§ 39. Mr. D. G. SOMERVILLE
asked the President of the Board of Education the average period of service which a school teacher has to serve to obtain a pension, assuming that he entered the teaching profession at the minimum age; what age would such a man be when he retired; and what would be the average pension he would obtain?
§ The PARLIAMENTARY SECRETARY to the BOARD of EDUCATION (Mr. Morgan Jones)

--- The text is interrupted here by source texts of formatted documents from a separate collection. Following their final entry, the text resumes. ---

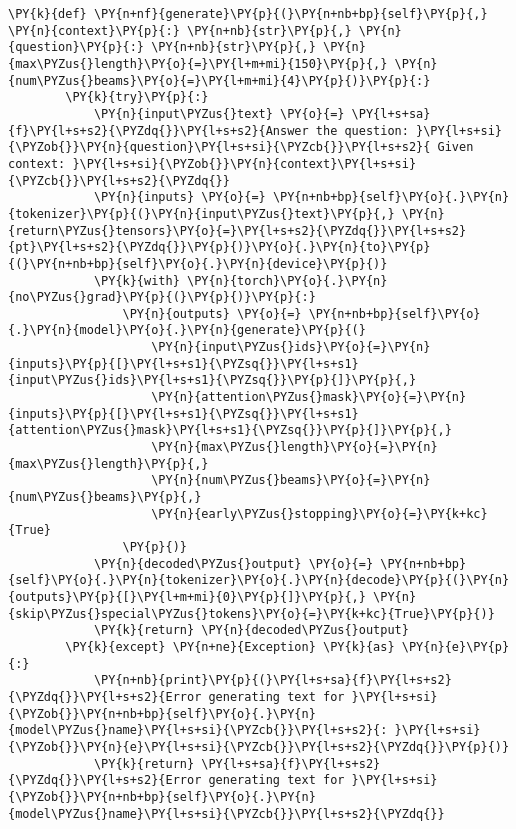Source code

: \documentclass[11pt]{wseas}
\begin{document}
\begin{tcolorbox}[breakable, size=fbox, boxrule=1pt, pad at break*=1mm,colback=cellbackground, colframe=cellborder]
\begin{Verbatim}[commandchars=\\\{\}]
    \PY{k}{def} \PY{n+nf}{generate}\PY{p}{(}\PY{n+nb+bp}{self}\PY{p}{,} \PY{n}{context}\PY{p}{:} \PY{n+nb}{str}\PY{p}{,} \PY{n}{question}\PY{p}{:} \PY{n+nb}{str}\PY{p}{,} \PY{n}{max\PYZus{}length}\PY{o}{=}\PY{l+m+mi}{150}\PY{p}{,} \PY{n}{num\PYZus{}beams}\PY{o}{=}\PY{l+m+mi}{4}\PY{p}{)}\PY{p}{:}
        \PY{k}{try}\PY{p}{:}
            \PY{n}{input\PYZus{}text} \PY{o}{=} \PY{l+s+sa}{f}\PY{l+s+s2}{\PYZdq{}}\PY{l+s+s2}{Answer the question: }\PY{l+s+si}{\PYZob{}}\PY{n}{question}\PY{l+s+si}{\PYZcb{}}\PY{l+s+s2}{ Given context: }\PY{l+s+si}{\PYZob{}}\PY{n}{context}\PY{l+s+si}{\PYZcb{}}\PY{l+s+s2}{\PYZdq{}}
            \PY{n}{inputs} \PY{o}{=} \PY{n+nb+bp}{self}\PY{o}{.}\PY{n}{tokenizer}\PY{p}{(}\PY{n}{input\PYZus{}text}\PY{p}{,} \PY{n}{return\PYZus{}tensors}\PY{o}{=}\PY{l+s+s2}{\PYZdq{}}\PY{l+s+s2}{pt}\PY{l+s+s2}{\PYZdq{}}\PY{p}{)}\PY{o}{.}\PY{n}{to}\PY{p}{(}\PY{n+nb+bp}{self}\PY{o}{.}\PY{n}{device}\PY{p}{)}
            \PY{k}{with} \PY{n}{torch}\PY{o}{.}\PY{n}{no\PYZus{}grad}\PY{p}{(}\PY{p}{)}\PY{p}{:}
                \PY{n}{outputs} \PY{o}{=} \PY{n+nb+bp}{self}\PY{o}{.}\PY{n}{model}\PY{o}{.}\PY{n}{generate}\PY{p}{(}
                    \PY{n}{input\PYZus{}ids}\PY{o}{=}\PY{n}{inputs}\PY{p}{[}\PY{l+s+s1}{\PYZsq{}}\PY{l+s+s1}{input\PYZus{}ids}\PY{l+s+s1}{\PYZsq{}}\PY{p}{]}\PY{p}{,}
                    \PY{n}{attention\PYZus{}mask}\PY{o}{=}\PY{n}{inputs}\PY{p}{[}\PY{l+s+s1}{\PYZsq{}}\PY{l+s+s1}{attention\PYZus{}mask}\PY{l+s+s1}{\PYZsq{}}\PY{p}{]}\PY{p}{,}
                    \PY{n}{max\PYZus{}length}\PY{o}{=}\PY{n}{max\PYZus{}length}\PY{p}{,}
                    \PY{n}{num\PYZus{}beams}\PY{o}{=}\PY{n}{num\PYZus{}beams}\PY{p}{,}
                    \PY{n}{early\PYZus{}stopping}\PY{o}{=}\PY{k+kc}{True}
                \PY{p}{)}
            \PY{n}{decoded\PYZus{}output} \PY{o}{=} \PY{n+nb+bp}{self}\PY{o}{.}\PY{n}{tokenizer}\PY{o}{.}\PY{n}{decode}\PY{p}{(}\PY{n}{outputs}\PY{p}{[}\PY{l+m+mi}{0}\PY{p}{]}\PY{p}{,} \PY{n}{skip\PYZus{}special\PYZus{}tokens}\PY{o}{=}\PY{k+kc}{True}\PY{p}{)}
            \PY{k}{return} \PY{n}{decoded\PYZus{}output}
        \PY{k}{except} \PY{n+ne}{Exception} \PY{k}{as} \PY{n}{e}\PY{p}{:}
            \PY{n+nb}{print}\PY{p}{(}\PY{l+s+sa}{f}\PY{l+s+s2}{\PYZdq{}}\PY{l+s+s2}{Error generating text for }\PY{l+s+si}{\PYZob{}}\PY{n+nb+bp}{self}\PY{o}{.}\PY{n}{model\PYZus{}name}\PY{l+s+si}{\PYZcb{}}\PY{l+s+s2}{: }\PY{l+s+si}{\PYZob{}}\PY{n}{e}\PY{l+s+si}{\PYZcb{}}\PY{l+s+s2}{\PYZdq{}}\PY{p}{)}
            \PY{k}{return} \PY{l+s+sa}{f}\PY{l+s+s2}{\PYZdq{}}\PY{l+s+s2}{Error generating text for }\PY{l+s+si}{\PYZob{}}\PY{n+nb+bp}{self}\PY{o}{.}\PY{n}{model\PYZus{}name}\PY{l+s+si}{\PYZcb{}}\PY{l+s+s2}{\PYZdq{}}
        

\end{Verbatim}
\end{tcolorbox}
\end{document}
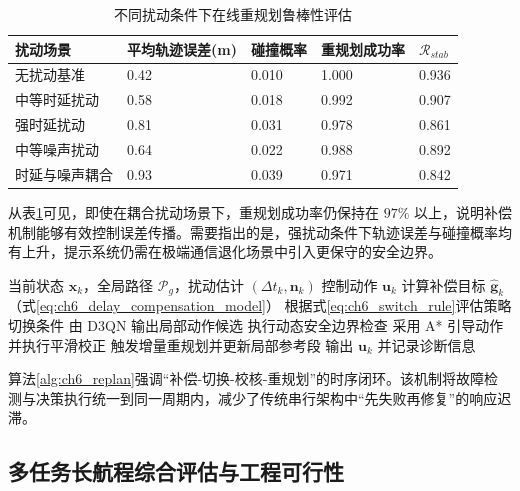 \documentclass[UTF8,zihao=-4,a4paper,oneside,openany]{ctexrep}
\numberwithin{equation}{chapter}
\renewcommand{\small}{\normalsize}
\renewcommand{\small}{\normalsize}
\theoremstyle{plain}
\theoremstyle{definition}
\begin{document}
\begin{table}[H]
\centering
\small
\caption{不同扰动条件下在线重规划鲁棒性评估}
\label{tab:ch6_robustness}
\begin{tabular}{p{}p{}p{}p{}p{}}
\toprule
扰动场景 & 平均轨迹误差(m) & 碰撞概率 & 重规划成功率 & $\mathcal{R}_{stab}$ \\
\midrule
无扰动基准 & 0.42 & 0.010 & 1.000 & 0.936 \\
中等时延扰动 & 0.58 & 0.018 & 0.992 & 0.907 \\
强时延扰动 & 0.81 & 0.031 & 0.978 & 0.861 \\
中等噪声扰动 & 0.64 & 0.022 & 0.988 & 0.892 \\
时延与噪声耦合 & 0.93 & 0.039 & 0.971 & 0.842 \\
\bottomrule
\end{tabular}
\end{table}

从表\ref{tab:ch6_robustness}可见，即使在耦合扰动场景下，重规划成功率仍保持在 $97\%$ 以上，说明补偿机制能够有效控制误差传播。需要指出的是，强扰动条件下轨迹误差与碰撞概率均有上升，提示系统仍需在极端通信退化场景中引入更保守的安全边界。

\begin{algorithm}[H]
\caption{在线增量重规划与容错执行伪代码}
\label{alg:ch6_replan}
\begin{algorithmic}[1]
\REQUIRE 当前状态 $\mathbf{x}_k$，全局路径 $\mathcal{P}_g$，扰动估计 $(\Delta t_k,\mathbf{n}_k)$
\ENSURE 控制动作 $\mathbf{u}_k$
\STATE 计算补偿目标 $\hat{\mathbf{g}}_k$（式\eqref{eq:ch6_delay_compensation_model}）
\STATE 根据式\eqref{eq:ch6_switch_rule}评估策略切换条件
    \STATE 由 D3QN 输出局部动作候选
    \STATE 执行动态安全边界检查
\ELSE
    \STATE 采用 A* 引导动作并执行平滑校正
\ENDIF
{}
    \STATE 触发增量重规划并更新局部参考段
\ENDIF
\STATE 输出 $\mathbf{u}_k$ 并记录诊断信息
\end{algorithmic}
\end{algorithm}

算法\ref{alg:ch6_replan}强调“补偿-切换-校核-重规划”的时序闭环。该机制将故障检测与决策执行统一到同一周期内，减少了传统串行架构中“先失败再修复”的响应迟滞。

\subsection{多任务长航程综合评估与工程可行性}
\label{subsec:ch6_long_horizon}
\end{document}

Under the Teachers (Superannuation) Act, 1925, a teacher, in order to become eligible for a superannuation allowance on the ground of age, must normally have served for a minimum period of 30 years, and must have reached the age of 60. Teachers entering the profession at the minimum age, and serving continuously, would serve for a considerably longer period than 30 years before becoming eligible. The amount of the allowances depends not only on the period of service but also on 2264 the average salary for the last five years of service. Of the age pensions actually awarded during the year 1929–30, under the Teachers (Superannuation) Act, 1925, the average amount was £155 per annum, and, in addition, a lump sum.
§ Mr. McSHANE
Can the hon. Gentleman say whether privileges are still allowed to schoolmasters of over 65 years of age to continue to serve in the particular post in which they were serving when they reached 65 years of age?